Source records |
========

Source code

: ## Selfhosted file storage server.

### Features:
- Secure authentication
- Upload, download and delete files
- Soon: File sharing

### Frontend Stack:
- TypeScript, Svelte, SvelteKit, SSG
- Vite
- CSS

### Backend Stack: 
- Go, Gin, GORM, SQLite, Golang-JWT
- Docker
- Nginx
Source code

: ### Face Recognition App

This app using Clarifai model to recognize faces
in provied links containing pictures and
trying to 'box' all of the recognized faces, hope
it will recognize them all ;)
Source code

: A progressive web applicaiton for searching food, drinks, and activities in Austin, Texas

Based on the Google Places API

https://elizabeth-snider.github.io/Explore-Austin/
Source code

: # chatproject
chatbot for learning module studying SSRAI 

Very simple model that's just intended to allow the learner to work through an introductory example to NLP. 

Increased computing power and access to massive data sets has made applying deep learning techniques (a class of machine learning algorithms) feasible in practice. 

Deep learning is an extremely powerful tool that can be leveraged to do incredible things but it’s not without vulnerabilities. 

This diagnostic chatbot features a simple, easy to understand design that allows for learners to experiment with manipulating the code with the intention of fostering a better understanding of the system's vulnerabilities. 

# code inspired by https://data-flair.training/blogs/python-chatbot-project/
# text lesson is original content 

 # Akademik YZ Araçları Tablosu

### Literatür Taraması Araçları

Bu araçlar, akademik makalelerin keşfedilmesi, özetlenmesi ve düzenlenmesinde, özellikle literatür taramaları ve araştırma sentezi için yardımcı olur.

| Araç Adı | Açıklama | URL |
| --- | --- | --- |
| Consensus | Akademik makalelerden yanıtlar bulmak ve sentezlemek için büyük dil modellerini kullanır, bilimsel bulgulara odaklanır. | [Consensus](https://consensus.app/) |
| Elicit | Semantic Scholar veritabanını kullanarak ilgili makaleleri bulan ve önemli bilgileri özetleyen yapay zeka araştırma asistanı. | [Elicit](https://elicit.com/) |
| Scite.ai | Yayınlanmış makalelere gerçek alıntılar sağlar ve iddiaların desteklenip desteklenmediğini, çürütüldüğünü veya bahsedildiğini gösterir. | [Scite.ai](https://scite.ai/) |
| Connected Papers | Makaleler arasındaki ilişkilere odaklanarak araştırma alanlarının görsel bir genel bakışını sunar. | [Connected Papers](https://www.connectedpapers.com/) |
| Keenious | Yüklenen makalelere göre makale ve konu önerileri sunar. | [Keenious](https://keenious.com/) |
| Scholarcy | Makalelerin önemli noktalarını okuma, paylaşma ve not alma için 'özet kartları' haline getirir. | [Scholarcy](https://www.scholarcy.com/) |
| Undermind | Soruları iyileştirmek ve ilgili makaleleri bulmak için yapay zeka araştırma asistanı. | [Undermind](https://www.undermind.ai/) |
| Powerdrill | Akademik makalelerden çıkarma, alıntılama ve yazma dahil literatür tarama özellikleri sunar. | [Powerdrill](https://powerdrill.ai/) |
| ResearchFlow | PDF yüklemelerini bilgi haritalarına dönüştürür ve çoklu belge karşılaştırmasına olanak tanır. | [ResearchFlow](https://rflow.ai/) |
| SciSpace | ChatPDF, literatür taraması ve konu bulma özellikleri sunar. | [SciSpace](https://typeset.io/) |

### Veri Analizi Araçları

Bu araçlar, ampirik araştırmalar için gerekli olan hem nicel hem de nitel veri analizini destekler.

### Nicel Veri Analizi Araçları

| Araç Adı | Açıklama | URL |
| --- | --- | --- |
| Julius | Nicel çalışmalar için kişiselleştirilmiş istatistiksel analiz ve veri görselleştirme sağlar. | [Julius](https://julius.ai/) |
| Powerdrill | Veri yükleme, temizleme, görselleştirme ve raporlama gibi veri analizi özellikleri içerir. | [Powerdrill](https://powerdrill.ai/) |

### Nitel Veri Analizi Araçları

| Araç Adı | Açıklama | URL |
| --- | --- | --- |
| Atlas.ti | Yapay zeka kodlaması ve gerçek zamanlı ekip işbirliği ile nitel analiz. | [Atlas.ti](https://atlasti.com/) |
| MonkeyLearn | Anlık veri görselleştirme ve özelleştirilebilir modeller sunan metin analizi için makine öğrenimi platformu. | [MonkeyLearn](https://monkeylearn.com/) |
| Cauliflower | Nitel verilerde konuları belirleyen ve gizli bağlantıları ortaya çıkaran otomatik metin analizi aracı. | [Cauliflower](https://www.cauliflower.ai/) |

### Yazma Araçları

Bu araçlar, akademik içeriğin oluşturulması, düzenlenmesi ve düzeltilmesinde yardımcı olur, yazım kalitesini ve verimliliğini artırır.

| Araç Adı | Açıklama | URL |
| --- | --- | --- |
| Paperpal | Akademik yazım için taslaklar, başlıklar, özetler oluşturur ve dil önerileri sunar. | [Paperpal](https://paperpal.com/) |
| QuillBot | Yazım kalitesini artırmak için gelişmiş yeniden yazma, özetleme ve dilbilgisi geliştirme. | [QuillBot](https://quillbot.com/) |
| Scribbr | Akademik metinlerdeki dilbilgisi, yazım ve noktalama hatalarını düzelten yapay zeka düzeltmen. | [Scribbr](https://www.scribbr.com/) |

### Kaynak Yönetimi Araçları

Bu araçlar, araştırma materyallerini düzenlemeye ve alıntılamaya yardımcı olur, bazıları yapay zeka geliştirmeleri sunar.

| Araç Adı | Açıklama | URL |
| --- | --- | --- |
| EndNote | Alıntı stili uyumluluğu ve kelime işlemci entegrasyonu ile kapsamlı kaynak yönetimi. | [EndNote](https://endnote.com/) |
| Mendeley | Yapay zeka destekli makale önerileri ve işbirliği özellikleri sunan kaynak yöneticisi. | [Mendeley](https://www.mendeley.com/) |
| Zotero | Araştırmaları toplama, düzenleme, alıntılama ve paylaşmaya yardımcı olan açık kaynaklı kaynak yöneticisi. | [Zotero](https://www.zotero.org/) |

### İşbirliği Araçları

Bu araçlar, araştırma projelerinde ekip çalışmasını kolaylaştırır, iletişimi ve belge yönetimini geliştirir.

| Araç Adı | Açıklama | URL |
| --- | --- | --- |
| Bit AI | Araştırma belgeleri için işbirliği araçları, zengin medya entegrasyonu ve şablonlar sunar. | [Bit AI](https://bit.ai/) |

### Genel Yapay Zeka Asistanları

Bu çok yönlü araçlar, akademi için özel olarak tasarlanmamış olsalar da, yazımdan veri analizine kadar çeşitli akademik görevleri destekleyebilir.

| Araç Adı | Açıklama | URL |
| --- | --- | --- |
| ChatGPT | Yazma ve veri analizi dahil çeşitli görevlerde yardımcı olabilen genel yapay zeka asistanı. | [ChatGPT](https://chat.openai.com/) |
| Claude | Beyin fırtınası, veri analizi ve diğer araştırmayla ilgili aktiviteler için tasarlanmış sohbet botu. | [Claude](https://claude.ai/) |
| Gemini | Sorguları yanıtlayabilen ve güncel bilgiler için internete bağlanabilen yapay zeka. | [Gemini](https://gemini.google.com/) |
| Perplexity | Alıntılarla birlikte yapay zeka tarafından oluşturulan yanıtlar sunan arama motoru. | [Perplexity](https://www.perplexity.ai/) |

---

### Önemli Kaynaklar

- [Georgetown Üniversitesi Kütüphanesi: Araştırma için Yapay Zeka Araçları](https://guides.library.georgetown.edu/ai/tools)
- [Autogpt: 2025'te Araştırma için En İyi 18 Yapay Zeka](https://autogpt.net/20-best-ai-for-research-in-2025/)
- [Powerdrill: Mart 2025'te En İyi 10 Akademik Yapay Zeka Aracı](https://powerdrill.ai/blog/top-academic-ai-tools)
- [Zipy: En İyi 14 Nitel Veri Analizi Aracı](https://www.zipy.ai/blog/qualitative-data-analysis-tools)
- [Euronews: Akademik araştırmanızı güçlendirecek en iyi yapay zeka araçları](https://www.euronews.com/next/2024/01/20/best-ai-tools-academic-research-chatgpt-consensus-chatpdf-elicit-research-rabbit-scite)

========

Show the lines above that include "görselleştirme".

Result of the task |
| Julius | Nicel çalışmalar için kişiselleştirilmiş istatistiksel analiz ve veri görselleştirme sağlar. | [Julius](https://julius.ai/) |
| Powerdrill | Veri yükleme, temizleme, görselleştirme ve raporlama gibi veri analizi özellikleri içerir. | [Powerdrill](https://powerdrill.ai/) |
| MonkeyLearn | Anlık veri görselleştirme ve özelleştirilebilir modeller sunan metin analizi için makine öğrenimi platformu. | [MonkeyLearn](https://monkeylearn.com/) |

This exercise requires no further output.